> _Available records_
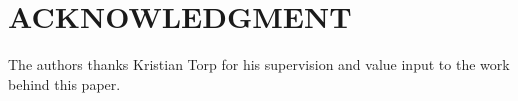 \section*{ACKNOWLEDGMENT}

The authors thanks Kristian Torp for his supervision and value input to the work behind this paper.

--

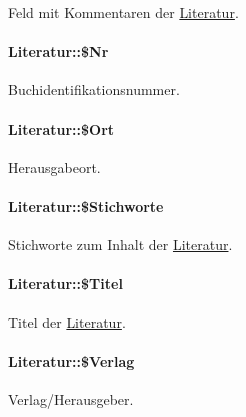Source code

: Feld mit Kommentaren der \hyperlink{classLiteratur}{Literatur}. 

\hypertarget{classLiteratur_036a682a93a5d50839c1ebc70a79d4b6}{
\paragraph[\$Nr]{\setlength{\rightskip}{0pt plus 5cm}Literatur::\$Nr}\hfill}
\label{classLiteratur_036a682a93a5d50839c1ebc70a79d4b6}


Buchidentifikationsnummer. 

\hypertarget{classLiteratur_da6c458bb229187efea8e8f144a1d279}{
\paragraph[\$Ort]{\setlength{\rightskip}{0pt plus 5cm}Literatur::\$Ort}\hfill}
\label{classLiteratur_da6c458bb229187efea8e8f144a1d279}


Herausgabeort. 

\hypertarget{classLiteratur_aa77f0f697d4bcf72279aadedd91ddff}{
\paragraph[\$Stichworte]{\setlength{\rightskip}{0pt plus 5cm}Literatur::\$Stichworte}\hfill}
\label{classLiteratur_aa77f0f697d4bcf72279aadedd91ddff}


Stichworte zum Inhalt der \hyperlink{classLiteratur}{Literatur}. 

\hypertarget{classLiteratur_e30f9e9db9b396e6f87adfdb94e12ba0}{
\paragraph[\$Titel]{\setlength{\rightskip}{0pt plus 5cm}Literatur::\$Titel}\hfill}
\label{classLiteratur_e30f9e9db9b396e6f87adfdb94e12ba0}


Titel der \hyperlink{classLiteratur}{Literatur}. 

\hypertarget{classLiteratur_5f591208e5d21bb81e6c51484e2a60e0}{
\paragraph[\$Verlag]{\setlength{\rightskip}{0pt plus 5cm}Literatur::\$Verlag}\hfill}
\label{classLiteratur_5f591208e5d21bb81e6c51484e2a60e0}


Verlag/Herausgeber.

> _Work instruction_
Gather all lines of the records that include the word "setlength".

> _Answer section_
\paragraph[\$Nr]{\setlength{\rightskip}{0pt plus 5cm}Literatur::\$Nr}\hfill}
\paragraph[\$Ort]{\setlength{\rightskip}{0pt plus 5cm}Literatur::\$Ort}\hfill}
\paragraph[\$Stichworte]{\setlength{\rightskip}{0pt plus 5cm}Literatur::\$Stichworte}\hfill}
\paragraph[\$Titel]{\setlength{\rightskip}{0pt plus 5cm}Literatur::\$Titel}\hfill}
\paragraph[\$Verlag]{\setlength{\rightskip}{0pt plus 5cm}Literatur::\$Verlag}\hfill}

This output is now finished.